***** Data in this exercise

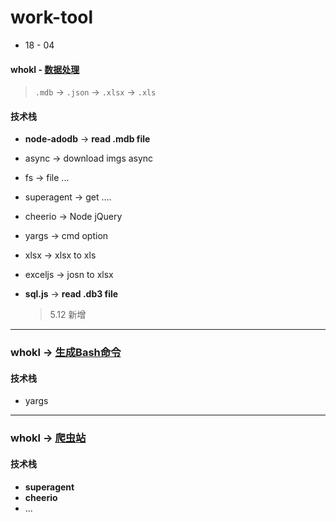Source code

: # work-tool

- 18 - 04

#### whokl - [数据处理](./work-tool-mdbToXls)

  > `.mdb` -> `.json` -> `.xlsx` -> `.xls`


#### 技术栈

  - **node-adodb** -> **read .mdb file**

  - async -> download imgs async

  - fs -> file ...

  - superagent -> get ....

  - cheerio -> Node jQuery

  - yargs -> cmd option

  - xlsx -> xlsx to xls

  - exceljs -> josn to xlsx

  - **sql.js** -> **read .db3 file**

    > 5.12 新增

---

### whokl -> [生成Bash命令](./work-tool-copy)

#### 技术栈

  - yargs

---

### whokl -> [爬虫站](./work-tool-cc)

#### 技术栈

  - **superagent**
  - **cheerio**
  - ...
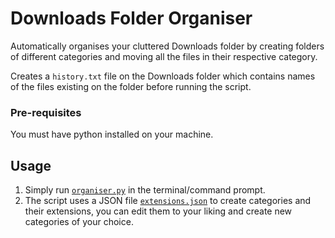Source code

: # Downloads Folder Organiser
Automatically organises your cluttered Downloads folder by creating folders of different categories and moving all the files in their respective category.

Creates a `history.txt` file on the Downloads folder which contains names of the files existing on the folder before running the script. 

### Pre-requisites
You must have python installed on your machine.

## Usage
1. Simply run [`organiser.py`](./organiser.py) in the terminal/command prompt.
2. The script uses a JSON file [`extensions.json`](./extensions.json) to create categories and their extensions, you can edit them to your liking and create new categories of your choice.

**********

* [Task brief] Each entry should be transcribed exactly as given, with pictures omitted.

* [Task output]
Source code

: # work-tool

- 18 - 04

#### whokl - [数据处理](./work-tool-mdbToXls)

  > `.mdb` -> `.json` -> `.xlsx` -> `.xls`


#### 技术栈

  - **node-adodb** -> **read .mdb file**

  - async -> download imgs async

  - fs -> file ...

  - superagent -> get ....

  - cheerio -> Node jQuery

  - yargs -> cmd option

  - xlsx -> xlsx to xls

  - exceljs -> josn to xlsx

  - **sql.js** -> **read .db3 file**

    > 5.12 新增

---

### whokl -> [生成Bash命令](./work-tool-copy)

#### 技术栈

  - yargs

---

### whokl -> [爬虫站](./work-tool-cc)

#### 技术栈

  - **superagent**
  - **cheerio**
  - ...
Source code

: # Downloads Folder Organiser
Automatically organises your cluttered Downloads folder by creating folders of different categories and moving all the files in their respective category.

Creates a `history.txt` file on the Downloads folder which contains names of the files existing on the folder before running the script. 

### Pre-requisites
You must have python installed on your machine.

## Usage
1. Simply run [`organiser.py`](./organiser.py) in the terminal/command prompt.
2. The script uses a JSON file [`extensions.json`](./extensions.json) to create categories and their extensions, you can edit them to your liking and create new categories of your choice.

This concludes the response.